"My parents - in disbelief of my written accounts - sent me after one year a pocket-size Canon Dial for my birthday asking me to send some pictures home. I had never photographed before and saw it first as my visual diary helping me to remember all the people who gave me hospitality and food in more than 400 homes over 5 years as a 'vagabond'. This is my term for a hitchhiker who with no exception says yes to every invitation he receives and thus throws himself into the arms of many abusive people whom - at least I - had been brought up to avoid in my safe Danish rectory. The half-frame camera took 72 pictures on a roll, so by selling my blood plasma twice a week for $5 each time, I could afford 2 rolls of film a week. Often I hitchhiked enormous distances to go to e.g. New Orleans, where the blood banks paid $6, but during the last two years I made small picture books to show to better-off drivers after which I often got small donations – the highest was $30 from a businessman in Philadelphia.
"Since I had to economize with the film I often sat for days with people whom I lived, not using the camera before I saw 'the right face' which I felt showed the situation before the interference of a stranger – and then shot just one or two pictures. My first priority was always survival - housing and food – and the photography only my extravagant hobby. Since American Pictures became a success in 1976, I have of course for 30 years been re-visiting all those friends – including my former muggers and rapists – and found it interesting that only a few of them can remember that I discretely had photographed them the first time I stayed with them."

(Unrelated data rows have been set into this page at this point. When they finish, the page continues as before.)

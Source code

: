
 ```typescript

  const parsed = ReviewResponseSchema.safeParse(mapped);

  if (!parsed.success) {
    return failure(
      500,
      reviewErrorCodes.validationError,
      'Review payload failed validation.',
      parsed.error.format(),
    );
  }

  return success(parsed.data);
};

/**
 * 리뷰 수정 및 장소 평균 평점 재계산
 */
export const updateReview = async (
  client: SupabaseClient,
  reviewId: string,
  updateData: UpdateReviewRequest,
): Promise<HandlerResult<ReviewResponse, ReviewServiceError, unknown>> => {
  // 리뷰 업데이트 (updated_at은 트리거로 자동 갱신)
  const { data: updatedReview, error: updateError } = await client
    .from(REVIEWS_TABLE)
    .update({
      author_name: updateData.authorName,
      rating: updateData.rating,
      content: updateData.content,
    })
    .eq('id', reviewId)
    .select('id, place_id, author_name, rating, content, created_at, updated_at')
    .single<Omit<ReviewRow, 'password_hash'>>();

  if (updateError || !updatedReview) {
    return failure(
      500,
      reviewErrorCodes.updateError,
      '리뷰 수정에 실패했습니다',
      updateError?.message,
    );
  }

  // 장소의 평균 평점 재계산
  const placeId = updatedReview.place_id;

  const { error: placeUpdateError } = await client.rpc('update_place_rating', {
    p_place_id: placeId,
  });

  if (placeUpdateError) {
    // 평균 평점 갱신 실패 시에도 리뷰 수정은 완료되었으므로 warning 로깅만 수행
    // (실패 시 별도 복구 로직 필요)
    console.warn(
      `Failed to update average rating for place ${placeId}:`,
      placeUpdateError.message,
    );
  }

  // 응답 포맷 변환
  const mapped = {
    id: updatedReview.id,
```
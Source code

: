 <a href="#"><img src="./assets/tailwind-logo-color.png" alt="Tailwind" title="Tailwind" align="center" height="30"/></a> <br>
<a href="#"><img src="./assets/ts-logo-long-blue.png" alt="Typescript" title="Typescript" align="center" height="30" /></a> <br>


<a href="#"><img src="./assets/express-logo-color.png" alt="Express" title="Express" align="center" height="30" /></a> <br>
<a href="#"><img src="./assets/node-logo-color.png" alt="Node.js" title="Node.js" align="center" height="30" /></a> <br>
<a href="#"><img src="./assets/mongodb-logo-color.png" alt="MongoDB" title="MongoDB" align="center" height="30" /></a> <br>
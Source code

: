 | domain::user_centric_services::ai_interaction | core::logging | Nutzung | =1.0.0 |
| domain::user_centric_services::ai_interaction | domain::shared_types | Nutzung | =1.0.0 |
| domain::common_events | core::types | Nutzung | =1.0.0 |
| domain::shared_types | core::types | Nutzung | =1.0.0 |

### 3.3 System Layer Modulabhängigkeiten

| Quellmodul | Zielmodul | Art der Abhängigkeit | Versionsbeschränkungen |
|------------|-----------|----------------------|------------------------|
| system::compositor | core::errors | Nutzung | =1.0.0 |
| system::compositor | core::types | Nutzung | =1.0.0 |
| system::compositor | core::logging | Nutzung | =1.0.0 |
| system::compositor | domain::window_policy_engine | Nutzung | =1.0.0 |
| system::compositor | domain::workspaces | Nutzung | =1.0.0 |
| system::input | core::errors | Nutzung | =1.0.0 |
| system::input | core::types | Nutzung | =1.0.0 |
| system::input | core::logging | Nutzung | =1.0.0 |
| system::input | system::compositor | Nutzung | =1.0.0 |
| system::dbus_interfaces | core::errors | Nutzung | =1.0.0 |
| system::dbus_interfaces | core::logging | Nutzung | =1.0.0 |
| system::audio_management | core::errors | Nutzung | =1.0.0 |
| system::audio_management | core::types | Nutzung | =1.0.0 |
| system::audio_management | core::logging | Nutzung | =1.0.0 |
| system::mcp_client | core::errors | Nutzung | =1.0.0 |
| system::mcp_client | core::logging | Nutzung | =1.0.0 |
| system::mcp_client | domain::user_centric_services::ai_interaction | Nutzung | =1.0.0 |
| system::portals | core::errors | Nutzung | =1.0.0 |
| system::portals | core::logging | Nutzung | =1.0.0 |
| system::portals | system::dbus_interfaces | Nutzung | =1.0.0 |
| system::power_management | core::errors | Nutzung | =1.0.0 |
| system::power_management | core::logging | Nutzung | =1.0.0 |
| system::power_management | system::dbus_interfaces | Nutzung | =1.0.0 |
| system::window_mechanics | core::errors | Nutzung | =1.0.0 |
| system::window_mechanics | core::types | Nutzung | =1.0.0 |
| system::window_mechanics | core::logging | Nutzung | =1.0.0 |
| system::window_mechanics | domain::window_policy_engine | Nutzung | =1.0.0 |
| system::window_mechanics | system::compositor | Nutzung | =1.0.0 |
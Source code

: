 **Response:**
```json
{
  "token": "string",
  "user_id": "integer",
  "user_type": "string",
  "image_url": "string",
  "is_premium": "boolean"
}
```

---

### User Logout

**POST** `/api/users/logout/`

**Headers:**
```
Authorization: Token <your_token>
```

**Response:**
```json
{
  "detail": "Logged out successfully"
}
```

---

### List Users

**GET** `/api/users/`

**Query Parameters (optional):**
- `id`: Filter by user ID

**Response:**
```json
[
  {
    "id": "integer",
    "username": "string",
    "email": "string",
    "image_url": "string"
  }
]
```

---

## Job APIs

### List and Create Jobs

With no formal training, using a half-frame camera, shooting flashlit color when social documentary work had traditionally been done in available light b/w, Holdt compiled an astonishing series of photographs of the American underbelly.
Unfortunately the first effort to distribute the work had some flaws. The 1985 book American Pictures may appeal to social workers but it doesn't really belong on a photographer's shelf. The layout is dense and the photos small. Most of Holdt's color shots were converted to grayscale, presumably to make publication easier.
The more recent United States 1970-1975 (Steidl 2007) made huge strides toward correcting things. Edited as much for photographic interest as for social impact, the book firmly anchors the joint between Robert Frank and Zoe Strauss. Well sequenced photos sit comfortably one per page. The colors and production quality are great. Not only is it a photographic force but I think its more subtle nature makes it a better tool for social change than American Pictures.
Which brings us to Holdt's website, probably the most massive of any photogra...,er, sorry, camera user on the planet. According to Holdt there are 20,000 of his photos online, not to mention slideshows and commentary. The strategy here is to hit the viewer over the head with social poverty, and if that doesn't work do it again. I think most people will get the message after browsing for five minutes. The site is impressive but, as with the original book, it would probably be more effective with some editing.
Not that Holdt cares. "Photography never interested me," he says in a recent interview, a statement which would be easier to take if he weren't such a damned good photographer.